Highlights
- In year ended 31 December 2025, average deposit per active customer increased 124% to c.USD 26,900, reaching a record level for the Group.
- Non-OTC business achieved record revenue exceeding USD 100 million, with customer segregated funds rising 160% year-on-year.
- Strategic acquisitions and regulatory licences expanded Plus500’s global footprint, including completion of Mehta Equities acquisition in India.
Plus500 Ltd (LSE:PLUS), a global multi‑asset fintech group operating proprietary trading platforms released preliminary unaudited results for the year ended 31 December 2025, revealing revenue growth, record deposits, business diversification and strategic expansion. With Jefferies issuing a buy rating and target price of GBX 5,200, investors are analysing whether the company’s performance and outlook make it an attractive investment now.

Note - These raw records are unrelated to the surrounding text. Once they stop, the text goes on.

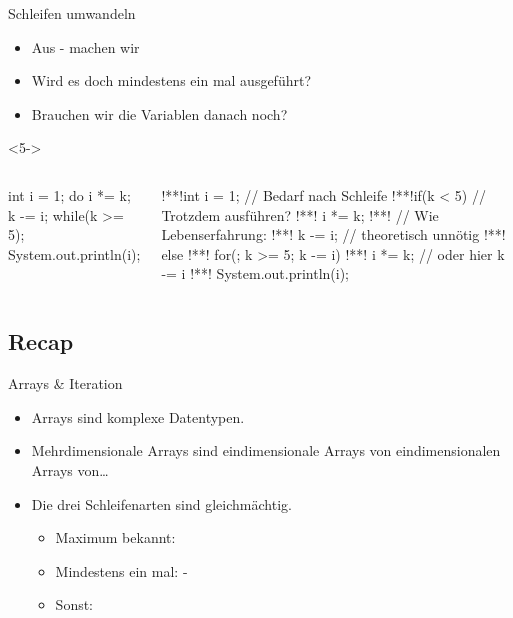 {\begin{frame}[fragile,c]{Schleifen umwandeln}
\begin{itemize}[<+(1)->]
   \itemsep3pt
   \item Aus - machen wir 
   \item Wird es doch mindestens ein mal ausgeführt?
   \item Brauchen wir die Variablen danach noch?
\end{itemize}
\begin{uncoverenv}<5->
\begin{columns}[onlytextwidth,c]
\begin{plainjava}
int i = 1;
do {
  i *= k;
  k -= i;
} while(k >= 5);
System.out.println(i);
\end{plainjava}
\vspace*{-1.15\baselineskip}\par\null\qquad{\color{lightgray}\faCaretRight}
\begin{plainjava}
!**!int i = 1; // Bedarf nach Schleife
!**!if(k < 5) { // Trotzdem ausführen?
!**!   i *= k;
!**!   // Wie Lebenserfahrung:
!**!   k -= i; // theoretisch unnötig
!**!} else {
!**!   for(; k >= 5; k -= i)
!**!      i *= k; // oder hier k -= i
!**!}
System.out.println(i);
\end{plainjava}
\end{columns}
\end{uncoverenv}
\end{frame}
\SidebarReset

\subsection{Recap}
\def\mto{\ensuremath{\to}}
\begin{frame}[c]{\hfill Arrays \& Iteration}
\begin{itemize}[<+(1)->]
   \itemsep18pt
   \item Arrays sind komplexe Datentypen.
   \item Mehrdimensionale Arrays sind eindimensionale Arrays von eindimensionalen Arrays von\ldots
   \item Die drei Schleifenarten sind gleichmächtig. \begin{itemize}
      \item Maximum bekannt: 
      \item Mindestens ein mal: -
      \item Sonst: 
   \end{itemize}
\end{itemize}
\LargeSide
\end{frame}

}
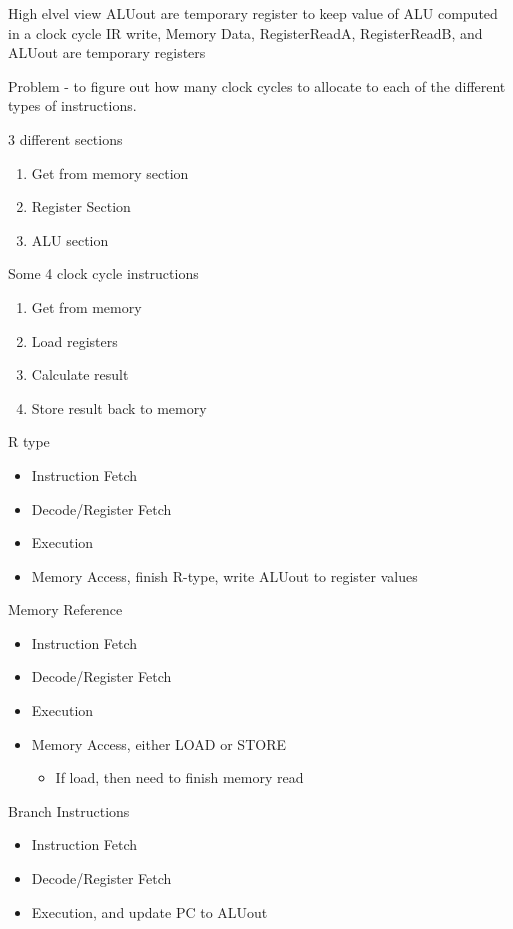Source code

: \documentclass{article}
\begin{document}
	High elvel view
		ALUout are temporary register to keep value of ALU computed in a clock cycle
		IR write, Memory Data, RegisterReadA, RegisterReadB, and ALUout are temporary registers
		
		Problem - to figure out how many clock cycles to allocate to each of the different types of instructions.

		3 different sections 
		\begin{enumerate}
			\item Get from memory section
			\item Register Section
			\item ALU section
		\end{enumerate}

		Some 4 clock cycle instructions
		\begin{enumerate}
			\item Get from memory
			\item Load registers
			\item Calculate result
			\item Store result back to memory
		\end{enumerate}

		R type
		\begin{itemize}
			\item Instruction Fetch
			\item Decode/Register Fetch
			\item Execution
			\item Memory Access, finish R-type, write ALUout to register values
		\end{itemize}

		Memory Reference
		\begin{itemize}
			\item Instruction Fetch
			\item Decode/Register Fetch
			\item Execution
			\item Memory Access, either LOAD or STORE
			\begin{itemize}
				\item If load, then need to finish memory read
			\end{itemize}
		\end{itemize}

		Branch Instructions
		\begin{itemize}
			\item Instruction Fetch
			\item Decode/Register Fetch
			\item Execution, and update PC to ALUout
		\end{itemize}
\end{document}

Financial Performance Shows Revenue and Earnings Growth
For FY 2025, Plus500 reported revenue of USD 792.4 million, up 3% from USD 768.3 million in 2024. EBITDA increased to USD 348.1 million (2024: USD 342.3 million), while basic earnings per share rose 10% to USD 3.93. The Group maintained a debt-free balance sheet with cash resources of approximately USD 0.8 billion.
Shareholder returns included dividends of USD 87.5 million and share buybacks of USD 100 million, supporting the Group’s ongoing capital allocation strategy while funding growth initiatives.
Strategic Expansion and Diversification
Plus500 accelerated its strategic roadmap through geographic and product diversification. The acquisition of Mehta Equities Limited in India strengthened its B2B and B2C futures offerings. New licences in Canada, the UAE, Japan, and Colombia expanded the regulatory footprint to 17 markets.
Partnerships with Topstep and new clearing memberships with ICE Clear US, ICE Clear Europe, and Kalshi Klear enhanced global clearing capabilities. The launch of prediction markets, including FanDuel Prediction Markets and Kalshi exchange event-based contracts, added a new growth avenue.
Customer Engagement and Business Resilience
Average deposits per active customer increased to c.USD 26,900 (2024: c.USD 12,000), while annual revenue per user reached USD 3,268, up 8% year-on-year. Active customer numbers were 242,440, with 50% of OTC revenue generated by long-term customers of over five years.
Non-OTC business revenue exceeded USD 100 million, with customer segregated funds rising to USD 0.9 billion, highlighting confidence from B2B and B2C clients. Proprietary marketing technology contributed to a 13% reduction in acquisition costs, while enhancing retention and engagement.
Outlook for 2026
Momentum from FY 2025 continues into 2026, supported by global market conditions, strategic acquisitions, and the expansion of non-OTC offerings. Plus500’s diversified business model, robust balance sheet, proprietary technology, and regulatory footprint provide a foundation for continued execution of its growth strategy.
Plus500 delivered revenue and earnings growth, record customer deposits, and operational progress across OTC and non-OTC businesses. Strategic acquisitions, regulatory expansion, and new product initiatives underscore its ongoing development as a global multi-asset fintech group, with investor confidence reinforced by Jefferies’ buy rating and target price of GBX 5,200.
FAQs
Q1: What drove the increase in customer deposits at Plus500?
A: Average deposits per active customer increased 124% to c.USD 26,900, supported by high-value customer acquisition, retention initiatives, and diversified product offerings.
Q2: How did the non-OTC business perform in FY 2025?
A: The non-OTC business generated record revenue of over USD 100 million, with customer segregated funds rising 160% to USD 0.9 billion, highlighting growing trust and engagement.
Q3: What strategic expansions did Plus500 undertake in 2025?
A: Plus500 completed the acquisition of Mehta Equities in India, secured licences in Canada, UAE, Japan, and Colombia, and expanded prediction markets offerings, strengthening its global footprint.